Would you return exactly the lines from the top of the data below through the one containing "<b><h4>Inspiration:</h4></b>", leaving out the pictures?

---+---

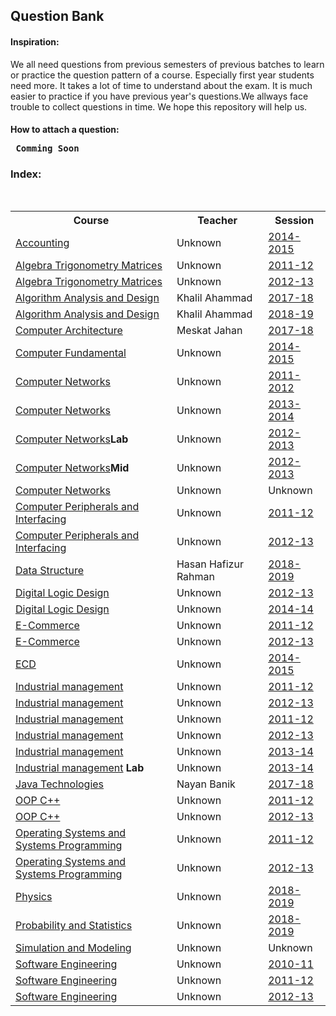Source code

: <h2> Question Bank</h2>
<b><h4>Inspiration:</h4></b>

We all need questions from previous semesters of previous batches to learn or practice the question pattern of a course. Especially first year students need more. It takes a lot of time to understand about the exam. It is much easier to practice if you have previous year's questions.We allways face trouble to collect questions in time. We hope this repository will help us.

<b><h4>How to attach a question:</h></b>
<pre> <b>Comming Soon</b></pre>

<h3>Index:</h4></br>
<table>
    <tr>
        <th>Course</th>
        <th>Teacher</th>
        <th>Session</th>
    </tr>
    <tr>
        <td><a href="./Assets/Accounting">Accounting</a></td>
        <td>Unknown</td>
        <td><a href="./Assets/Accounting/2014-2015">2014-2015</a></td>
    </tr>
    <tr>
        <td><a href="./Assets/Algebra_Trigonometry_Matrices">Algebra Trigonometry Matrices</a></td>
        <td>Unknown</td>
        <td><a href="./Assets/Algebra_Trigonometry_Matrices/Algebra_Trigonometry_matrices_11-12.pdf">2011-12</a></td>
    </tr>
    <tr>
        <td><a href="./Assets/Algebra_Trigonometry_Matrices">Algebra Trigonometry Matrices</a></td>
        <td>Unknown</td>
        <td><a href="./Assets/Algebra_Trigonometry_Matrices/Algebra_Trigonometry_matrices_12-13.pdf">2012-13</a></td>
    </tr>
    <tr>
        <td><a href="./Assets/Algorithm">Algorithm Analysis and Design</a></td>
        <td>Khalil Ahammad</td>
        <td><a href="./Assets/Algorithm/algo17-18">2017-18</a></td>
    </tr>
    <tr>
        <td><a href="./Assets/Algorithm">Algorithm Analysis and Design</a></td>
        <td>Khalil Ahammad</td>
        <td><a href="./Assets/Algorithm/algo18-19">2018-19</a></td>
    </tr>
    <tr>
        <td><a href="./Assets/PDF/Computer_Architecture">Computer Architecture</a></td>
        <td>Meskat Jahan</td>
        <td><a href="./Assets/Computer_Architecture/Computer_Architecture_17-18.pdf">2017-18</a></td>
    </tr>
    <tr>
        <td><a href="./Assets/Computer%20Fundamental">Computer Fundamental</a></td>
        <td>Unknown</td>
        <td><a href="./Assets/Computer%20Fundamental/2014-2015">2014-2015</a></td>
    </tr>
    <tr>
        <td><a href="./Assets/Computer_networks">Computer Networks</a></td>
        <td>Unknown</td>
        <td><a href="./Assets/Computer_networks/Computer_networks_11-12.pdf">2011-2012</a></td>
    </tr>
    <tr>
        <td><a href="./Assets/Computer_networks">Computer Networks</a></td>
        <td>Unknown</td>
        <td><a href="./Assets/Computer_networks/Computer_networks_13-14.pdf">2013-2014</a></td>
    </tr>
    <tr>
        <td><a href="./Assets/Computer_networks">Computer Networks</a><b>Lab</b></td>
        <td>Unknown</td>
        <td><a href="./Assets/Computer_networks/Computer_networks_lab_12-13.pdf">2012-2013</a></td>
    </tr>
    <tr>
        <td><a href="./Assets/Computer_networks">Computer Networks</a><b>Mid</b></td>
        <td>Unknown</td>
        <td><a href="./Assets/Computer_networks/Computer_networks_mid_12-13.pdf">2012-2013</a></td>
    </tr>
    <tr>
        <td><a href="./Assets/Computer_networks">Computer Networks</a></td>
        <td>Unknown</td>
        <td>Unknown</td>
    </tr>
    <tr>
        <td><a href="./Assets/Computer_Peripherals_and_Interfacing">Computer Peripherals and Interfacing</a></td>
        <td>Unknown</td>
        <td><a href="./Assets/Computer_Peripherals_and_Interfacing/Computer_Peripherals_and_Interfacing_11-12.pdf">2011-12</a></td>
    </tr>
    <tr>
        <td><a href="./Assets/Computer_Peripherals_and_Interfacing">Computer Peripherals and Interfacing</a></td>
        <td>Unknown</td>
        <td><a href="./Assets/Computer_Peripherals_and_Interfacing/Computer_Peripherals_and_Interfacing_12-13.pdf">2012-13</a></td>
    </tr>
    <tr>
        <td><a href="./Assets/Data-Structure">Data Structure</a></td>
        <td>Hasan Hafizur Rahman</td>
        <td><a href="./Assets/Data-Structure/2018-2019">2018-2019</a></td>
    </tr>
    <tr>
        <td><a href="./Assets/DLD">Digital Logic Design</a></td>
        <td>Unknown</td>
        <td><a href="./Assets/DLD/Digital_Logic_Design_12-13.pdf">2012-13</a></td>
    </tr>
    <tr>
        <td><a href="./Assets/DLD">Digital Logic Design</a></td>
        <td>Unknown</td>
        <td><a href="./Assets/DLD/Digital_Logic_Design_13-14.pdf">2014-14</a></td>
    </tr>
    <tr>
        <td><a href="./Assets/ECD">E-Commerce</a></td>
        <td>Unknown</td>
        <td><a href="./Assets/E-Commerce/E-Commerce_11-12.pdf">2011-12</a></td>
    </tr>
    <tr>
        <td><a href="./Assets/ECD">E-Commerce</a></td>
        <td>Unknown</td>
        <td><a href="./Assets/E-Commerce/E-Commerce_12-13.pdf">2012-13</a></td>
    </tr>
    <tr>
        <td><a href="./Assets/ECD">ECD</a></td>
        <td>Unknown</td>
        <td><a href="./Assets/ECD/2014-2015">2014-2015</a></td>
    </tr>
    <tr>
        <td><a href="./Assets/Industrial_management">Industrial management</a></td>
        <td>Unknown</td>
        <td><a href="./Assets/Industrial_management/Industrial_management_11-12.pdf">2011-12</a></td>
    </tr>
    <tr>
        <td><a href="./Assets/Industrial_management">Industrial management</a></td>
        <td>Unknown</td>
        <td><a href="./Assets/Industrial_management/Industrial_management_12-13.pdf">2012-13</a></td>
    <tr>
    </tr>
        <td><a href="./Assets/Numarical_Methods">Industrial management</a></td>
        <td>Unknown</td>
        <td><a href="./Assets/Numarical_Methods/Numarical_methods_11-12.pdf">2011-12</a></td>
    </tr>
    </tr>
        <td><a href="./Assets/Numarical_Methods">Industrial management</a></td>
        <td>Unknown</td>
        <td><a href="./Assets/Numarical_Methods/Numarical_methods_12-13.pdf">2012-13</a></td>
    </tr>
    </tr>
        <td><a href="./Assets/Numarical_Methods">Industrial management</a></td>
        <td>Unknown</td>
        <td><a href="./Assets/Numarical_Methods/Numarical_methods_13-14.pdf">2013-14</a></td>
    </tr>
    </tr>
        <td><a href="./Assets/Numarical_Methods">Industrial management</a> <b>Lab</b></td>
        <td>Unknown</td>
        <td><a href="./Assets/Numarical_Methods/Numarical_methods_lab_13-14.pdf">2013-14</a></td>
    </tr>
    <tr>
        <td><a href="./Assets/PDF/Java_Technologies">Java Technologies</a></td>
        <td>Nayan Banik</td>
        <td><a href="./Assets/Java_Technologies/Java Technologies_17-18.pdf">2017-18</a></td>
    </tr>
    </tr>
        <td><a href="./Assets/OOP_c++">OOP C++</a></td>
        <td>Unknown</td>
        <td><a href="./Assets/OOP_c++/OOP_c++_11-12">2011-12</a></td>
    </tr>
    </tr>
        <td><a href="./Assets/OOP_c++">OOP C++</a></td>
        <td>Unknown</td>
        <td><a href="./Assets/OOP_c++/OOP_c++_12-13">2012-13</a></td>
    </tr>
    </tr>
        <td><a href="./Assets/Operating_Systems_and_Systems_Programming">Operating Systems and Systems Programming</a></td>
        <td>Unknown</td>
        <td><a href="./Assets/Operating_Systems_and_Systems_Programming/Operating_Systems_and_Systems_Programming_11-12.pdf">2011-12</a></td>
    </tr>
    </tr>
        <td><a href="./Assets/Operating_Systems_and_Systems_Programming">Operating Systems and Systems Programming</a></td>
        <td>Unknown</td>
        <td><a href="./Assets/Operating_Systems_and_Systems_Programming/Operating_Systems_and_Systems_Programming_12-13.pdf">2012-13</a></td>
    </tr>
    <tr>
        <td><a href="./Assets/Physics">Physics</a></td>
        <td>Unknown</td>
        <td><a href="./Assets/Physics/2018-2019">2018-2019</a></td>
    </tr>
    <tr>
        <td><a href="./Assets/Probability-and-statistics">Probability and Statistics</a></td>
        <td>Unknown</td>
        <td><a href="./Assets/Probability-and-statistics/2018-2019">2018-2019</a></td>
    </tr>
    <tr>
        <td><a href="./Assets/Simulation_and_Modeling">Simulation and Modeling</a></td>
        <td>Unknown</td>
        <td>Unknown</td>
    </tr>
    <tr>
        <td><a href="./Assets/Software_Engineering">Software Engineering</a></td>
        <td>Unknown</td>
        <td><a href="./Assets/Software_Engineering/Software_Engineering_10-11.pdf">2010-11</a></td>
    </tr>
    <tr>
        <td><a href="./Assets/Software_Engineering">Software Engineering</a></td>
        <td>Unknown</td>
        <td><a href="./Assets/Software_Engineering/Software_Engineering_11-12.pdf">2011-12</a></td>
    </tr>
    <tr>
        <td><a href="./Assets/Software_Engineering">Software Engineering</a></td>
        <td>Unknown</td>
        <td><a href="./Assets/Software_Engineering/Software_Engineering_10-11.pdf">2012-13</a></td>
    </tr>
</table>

---+---

Written response:
Source code

: <h2> Question Bank</h2>
<b><h4>Inspiration:</h4></b>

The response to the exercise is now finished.